Охота на пиранью — страница 72 из 96

Часа четыре они двигались в произвольно выбранном направлении: примерно юго-юго-запад, ежели по-сухопутному, а коли по-морскому — зюйд-зюйд-вест. Резко взяли вправо, когда с вершины сопки Мазур усмотрел в бинокль самую натуральную зону, какими здешний край был богат, и немаленькую. Два раза пересекали узкие дороги, а однажды обошли стороной свежую вырубку — лес был сведен на паре десятков гектаров. Появился гнус, но теперь было гораздо легче, помогали импортные антикомариные флакончики, прихваченные у паромщика.

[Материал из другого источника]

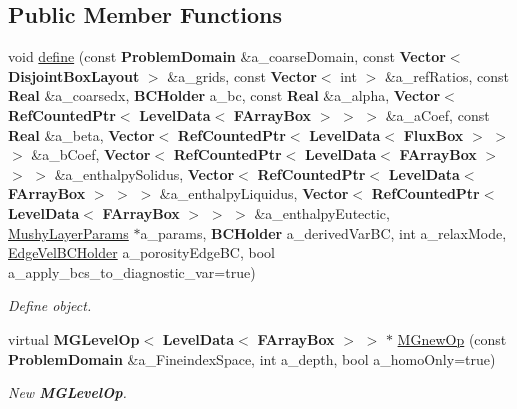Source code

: \subsection*{Public Member Functions}
\begin{DoxyCompactItemize}
\item 
void \hyperlink{class_a_m_r_non_linear_multi_comp_op_factory_a6a110ce702bf42fe873594f1e2a812a4}{define} (const \textbf{ Problem\+Domain} \&a\+\_\+coarse\+Domain, const \textbf{ Vector}$<$ \textbf{ Disjoint\+Box\+Layout} $>$ \&a\+\_\+grids, const \textbf{ Vector}$<$ int $>$ \&a\+\_\+ref\+Ratios, const \textbf{ Real} \&a\+\_\+coarsedx, \textbf{ B\+C\+Holder} a\+\_\+bc, const \textbf{ Real} \&a\+\_\+alpha, \textbf{ Vector}$<$ \textbf{ Ref\+Counted\+Ptr}$<$ \textbf{ Level\+Data}$<$ \textbf{ F\+Array\+Box} $>$ $>$ $>$ \&a\+\_\+a\+Coef, const \textbf{ Real} \&a\+\_\+beta, \textbf{ Vector}$<$ \textbf{ Ref\+Counted\+Ptr}$<$ \textbf{ Level\+Data}$<$ \textbf{ Flux\+Box} $>$ $>$ $>$ \&a\+\_\+b\+Coef, \textbf{ Vector}$<$ \textbf{ Ref\+Counted\+Ptr}$<$ \textbf{ Level\+Data}$<$ \textbf{ F\+Array\+Box} $>$ $>$ $>$ \&a\+\_\+enthalpy\+Solidus, \textbf{ Vector}$<$ \textbf{ Ref\+Counted\+Ptr}$<$ \textbf{ Level\+Data}$<$ \textbf{ F\+Array\+Box} $>$ $>$ $>$ \&a\+\_\+enthalpy\+Liquidus, \textbf{ Vector}$<$ \textbf{ Ref\+Counted\+Ptr}$<$ \textbf{ Level\+Data}$<$ \textbf{ F\+Array\+Box} $>$ $>$ $>$ \&a\+\_\+enthalpy\+Eutectic, \hyperlink{class_mushy_layer_params}{Mushy\+Layer\+Params} $\ast$a\+\_\+params, \textbf{ B\+C\+Holder} a\+\_\+derived\+Var\+BC, int a\+\_\+relax\+Mode, \hyperlink{class_edge_vel_b_c_holder}{Edge\+Vel\+B\+C\+Holder} a\+\_\+porosity\+Edge\+BC, bool a\+\_\+apply\+\_\+bcs\+\_\+to\+\_\+diagnostic\+\_\+var=true)
\begin{DoxyCompactList}\small\item\em Define object. \end{DoxyCompactList}\item 
virtual \textbf{ M\+G\+Level\+Op}$<$ \textbf{ Level\+Data}$<$ \textbf{ F\+Array\+Box} $>$ $>$ $\ast$ \hyperlink{class_a_m_r_non_linear_multi_comp_op_factory_a4a0bf3a8d0337e5a42ce03648779bc73}{M\+Gnew\+Op} (const \textbf{ Problem\+Domain} \&a\+\_\+\+Fineindex\+Space, int a\+\_\+depth, bool a\+\_\+homo\+Only=true)
\begin{DoxyCompactList}\small\item\em New \textbf{ M\+G\+Level\+Op}. \end{DoxyCompactList}\item 
\mbox{\label{class_a_m_r_non_linear_multi_comp_op_factory_aa9a0f8df336179fba6a0ccb390914c55}} 

\end{DoxyCompactItemize}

В шестом часу вечера вышли к дороге — раскатанной и довольно широкой, где машины могли двигаться в четыре ряда. Дорога такая, как подсказывал опыт Мазура, просто обязана была вести к немаленькому населенному пункту. А Пижман был единственным здесь, отвечавший этим условиям…

Около часа он по всем правилам наблюдал в бинокль, забравшись на склон сопки. За это время на юг (куда они и стремились) прошло девять могучих лесовозов, КРАЗы, а также две виденных им давеча на пароме милицейских машины, автолавка ГАЗ-53 и красный жигуль. С юга — восемь пустых лесовозов, автозак, два «Урала» с безоружными солдатами (погоны черные, вероятно, саперы) и два «шестьдесят шестых» ГАЗа с эмблемой Министерства по чрезвычайным ситуациям.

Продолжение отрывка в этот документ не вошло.